--- Information given Enclosed Below ---

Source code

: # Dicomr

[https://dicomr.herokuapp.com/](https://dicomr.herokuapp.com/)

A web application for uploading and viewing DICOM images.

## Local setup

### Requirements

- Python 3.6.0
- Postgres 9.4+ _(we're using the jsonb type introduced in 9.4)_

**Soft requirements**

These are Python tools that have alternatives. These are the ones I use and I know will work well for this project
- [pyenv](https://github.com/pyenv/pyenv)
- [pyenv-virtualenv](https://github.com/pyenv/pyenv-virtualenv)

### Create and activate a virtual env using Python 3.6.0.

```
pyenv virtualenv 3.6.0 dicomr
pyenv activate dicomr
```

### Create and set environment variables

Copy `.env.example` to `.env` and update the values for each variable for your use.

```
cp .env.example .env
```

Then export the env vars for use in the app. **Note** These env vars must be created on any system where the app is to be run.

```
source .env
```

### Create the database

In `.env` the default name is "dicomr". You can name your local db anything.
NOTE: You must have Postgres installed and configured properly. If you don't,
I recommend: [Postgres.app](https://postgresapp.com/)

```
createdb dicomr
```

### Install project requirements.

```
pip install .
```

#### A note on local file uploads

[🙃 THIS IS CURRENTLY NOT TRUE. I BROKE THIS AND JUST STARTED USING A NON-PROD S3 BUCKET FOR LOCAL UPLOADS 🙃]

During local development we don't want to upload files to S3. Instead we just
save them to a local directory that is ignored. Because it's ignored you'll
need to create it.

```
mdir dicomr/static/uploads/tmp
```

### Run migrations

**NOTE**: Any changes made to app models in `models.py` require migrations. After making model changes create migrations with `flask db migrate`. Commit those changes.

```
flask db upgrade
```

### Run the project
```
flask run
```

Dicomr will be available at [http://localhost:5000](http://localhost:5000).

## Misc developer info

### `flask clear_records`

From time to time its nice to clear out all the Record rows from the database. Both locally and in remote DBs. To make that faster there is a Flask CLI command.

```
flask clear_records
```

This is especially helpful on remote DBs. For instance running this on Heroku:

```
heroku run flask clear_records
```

--- End of Enclosed Information given ---

What is required:
State how many lines in the material above hold the word "remote". Add nothing else.

Solution for this problem:
2